_Description of the task_. Reply with one number: the count of lines in the listing that contain the string "endl".

_Task material_.

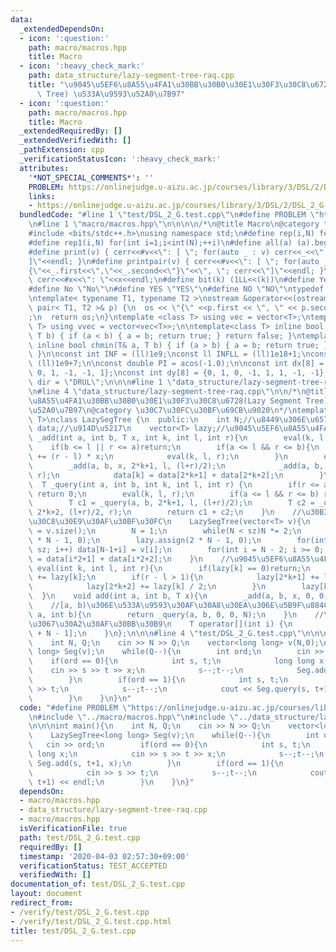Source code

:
 ```yaml
---
data:
  _extendedDependsOn:
  - icon: ':question:'
    path: macro/macros.hpp
    title: Macro
  - icon: ':heavy_check_mark:'
    path: data_structure/lazy-segment-tree-raq.cpp
    title: "\u9045\u5EF6\u8A55\u4FA1\u30BB\u30B0\u30E1\u30F3\u30C8\u6728(Lazy Segment\
      \ Tree) \u533A\u9593\u52A0\u7B97"
  - icon: ':question:'
    path: macro/macros.hpp
    title: Macro
  _extendedRequiredBy: []
  _extendedVerifiedWith: []
  _pathExtension: cpp
  _verificationStatusIcon: ':heavy_check_mark:'
  attributes:
    '*NOT_SPECIAL_COMMENTS*': ''
    PROBLEM: https://onlinejudge.u-aizu.ac.jp/courses/library/3/DSL/2/DSL_2_G
    links:
    - https://onlinejudge.u-aizu.ac.jp/courses/library/3/DSL/2/DSL_2_G
  bundledCode: "#line 1 \"test/DSL_2_G.test.cpp\"\n#define PROBLEM \"https://onlinejudge.u-aizu.ac.jp/courses/library/3/DSL/2/DSL_2_G\"\
    \n#line 1 \"macro/macros.hpp\"\n\n\n\n/*\n@title Macro\n@category template\n*/\n\
    #include <bits/stdc++.h>\nusing namespace std;\n#define rep(i,N) for(int i=0;i<int(N);++i)\n\
    #define rep1(i,N) for(int i=1;i<int(N);++i)\n#define all(a) (a).begin(),(a).end()\n\
    #define print(v) { cerr<<#v<<\": [ \"; for(auto _ : v) cerr<<_<<\", \"; cerr<<\"\
    ]\"<<endl; }\n#define printpair(v) { cerr<<#v<<\": [ \"; for(auto _ : v) cerr<<\"\
    {\"<<_.first<<\",\"<<_.second<<\"}\"<<\", \"; cerr<<\"]\"<<endl; }\n#define dump(x)\
    \ cerr<<#x<<\": \"<<x<<endl;\n#define bit(k) (1LL<<(k))\n#define Yes \"Yes\"\n\
    #define No \"No\"\n#define YES \"YES\"\n#define NO \"NO\"\ntypedef long long ll;\n\
    \ntemplate< typename T1, typename T2 >\nostream &operator<<(ostream &os, const\
    \ pair< T1, T2 >& p) {\n  os << \"{\" <<p.first << \", \" << p.second << \"}\"\
    ;\n  return os;\n}\ntemplate <class T> using vec = vector<T>;\ntemplate <class\
    \ T> using vvec = vector<vec<T>>;\n\ntemplate<class T> inline bool chmax(T& a,\
    \ T b) { if (a < b) { a = b; return true; } return false; }\ntemplate<class T>\
    \ inline bool chmin(T& a, T b) { if (a > b) { a = b; return true; } return false;\
    \ }\n\nconst int INF = (ll)1e9;\nconst ll INFLL = (ll)1e18+1;\nconst ll MOD =\
    \ (ll)1e9+7;\n\nconst double PI = acos(-1.0);\n\nconst int dx[8] = {1, 0, -1,\
    \ 0, 1, -1, -1, 1};\nconst int dy[8] = {0, 1, 0, -1, 1, 1, -1, -1};\nconst string\
    \ dir = \"DRUL\";\n\n\n#line 1 \"data_structure/lazy-segment-tree-raq.cpp\"\n\n\
    \n#line 4 \"data_structure/lazy-segment-tree-raq.cpp\"\n\n/*\n@title \u9045\u5EF6\
    \u8A55\u4FA1\u30BB\u30B0\u30E1\u30F3\u30C8\u6728(Lazy Segment Tree) \u533A\u9593\
    \u52A0\u7B97\n@category \u30C7\u30FC\u30BF\u69CB\u9020\n*/\ntemplate<typename\
    \ T>\nclass LazySegTree {\n  public:\n    int N;//\u8449\u306E\u6570\n    vector<T>\
    \ data;//\u914D\u5217\n    vector<T> lazy;//\u9045\u5EF6\u8A55\u4FA1\n    void\
    \ _add(int a, int b, T x, int k, int l, int r){\n        eval(k, l, r);\n    \
    \    if(b <= l || r <= a)return;\n        if(a <= l && r <= b){\n            lazy[k]\
    \ += (r - l) * x;\n            eval(k, l, r);\n        }\n        else{\n    \
    \        _add(a, b, x, 2*k+1, l, (l+r)/2);\n            _add(a, b, x, 2*k+2, (l+r)/2,\
    \ r);\n            data[k] = data[2*k+1] + data[2*k+2];\n        }\n    }\n  \
    \  T _query(int a, int b, int k, int l, int r) {\n        if(r <= a || b <= l)\
    \ return 0;\n        eval(k, l, r);\n        if(a <= l && r <= b) return data[k];\n\
    \        T c1 = _query(a, b, 2*k+1, l, (l+r)/2);\n        T c2 = _query(a, b,\
    \ 2*k+2, (l+r)/2, r);\n        return c1 + c2;\n    }\n    //\u30B3\u30F3\u30B9\
    \u30C8\u30E9\u30AF\u30BF\u30FC\n    LazySegTree(vector<T> v){\n        int sz\
    \ = v.size();\n        N = 1;\n        while(N < sz)N *= 2;\n        data.assign(2\
    \ * N - 1, 0);\n        lazy.assign(2 * N - 1, 0);\n        for(int i = 0; i <\
    \ sz; i++) data[N-1+i] = v[i];\n        for(int i = N - 2; i >= 0; i--) data[i]\
    \ = data[i*2+1] + data[i*2+2];\n    }\n    //\u9045\u5EF6\u8A55\u4FA1\n    void\
    \ eval(int k, int l, int r){\n        if(lazy[k] == 0)return;\n        data[k]\
    \ += lazy[k];\n        if(r - l > 1){\n            lazy[2*k+1] += lazy[k] / 2;\n\
    \            lazy[2*k+2] += lazy[k] / 2;\n        }\n        lazy[k] = 0;\n  \
    \  }\n    void add(int a, int b, T x){\n        _add(a, b, x, 0, 0, N);\n    }\n\
    \    //[a, b)\u306E\u533A\u9593\u30AF\u30A8\u30EA\u306E\u5B9F\u884C\n    T query(int\
    \ a, int b){\n        return _query(a, b, 0, 0, N);\n    }\n    //\u6DFB\u5B57\
    \u3067\u30A2\u30AF\u30BB\u30B9\n    T operator[](int i) {\n        return data[i\
    \ + N - 1];\n    }\n};\n\n\n#line 4 \"test/DSL_2_G.test.cpp\"\n\n\nint main(){\n\
    \    int N, Q;\n    cin >> N >> Q;\n    vector<long long> v(N,0);\n    LazySegTree<long\
    \ long> Seg(v);\n    while(Q--){\n        int ord;\n        cin >> ord;\n    \
    \    if(ord == 0){\n            int s, t;\n            long long x;\n        \
    \    cin >> s >> t >> x;\n            s--;t--;\n            Seg.add(s, t+1, x);\n\
    \        }\n        if(ord == 1){\n            int s, t;\n            cin >> s\
    \ >> t;\n            s--;t--;\n            cout << Seg.query(s, t+1) << endl;\n\
    \        }\n    }\n}\n"
  code: "#define PROBLEM \"https://onlinejudge.u-aizu.ac.jp/courses/library/3/DSL/2/DSL_2_G\"\
    \n#include \"../macro/macros.hpp\"\n#include \"../data_structure/lazy-segment-tree-raq.cpp\"\
    \n\n\nint main(){\n    int N, Q;\n    cin >> N >> Q;\n    vector<long long> v(N,0);\n\
    \    LazySegTree<long long> Seg(v);\n    while(Q--){\n        int ord;\n     \
    \   cin >> ord;\n        if(ord == 0){\n            int s, t;\n            long\
    \ long x;\n            cin >> s >> t >> x;\n            s--;t--;\n           \
    \ Seg.add(s, t+1, x);\n        }\n        if(ord == 1){\n            int s, t;\n\
    \            cin >> s >> t;\n            s--;t--;\n            cout << Seg.query(s,\
    \ t+1) << endl;\n        }\n    }\n}"
  dependsOn:
  - macro/macros.hpp
  - data_structure/lazy-segment-tree-raq.cpp
  - macro/macros.hpp
  isVerificationFile: true
  path: test/DSL_2_G.test.cpp
  requiredBy: []
  timestamp: '2020-04-03 02:57:30+09:00'
  verificationStatus: TEST_ACCEPTED
  verifiedWith: []
documentation_of: test/DSL_2_G.test.cpp
layout: document
redirect_from:
- /verify/test/DSL_2_G.test.cpp
- /verify/test/DSL_2_G.test.cpp.html
title: test/DSL_2_G.test.cpp
---
```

_Exercise result_. 5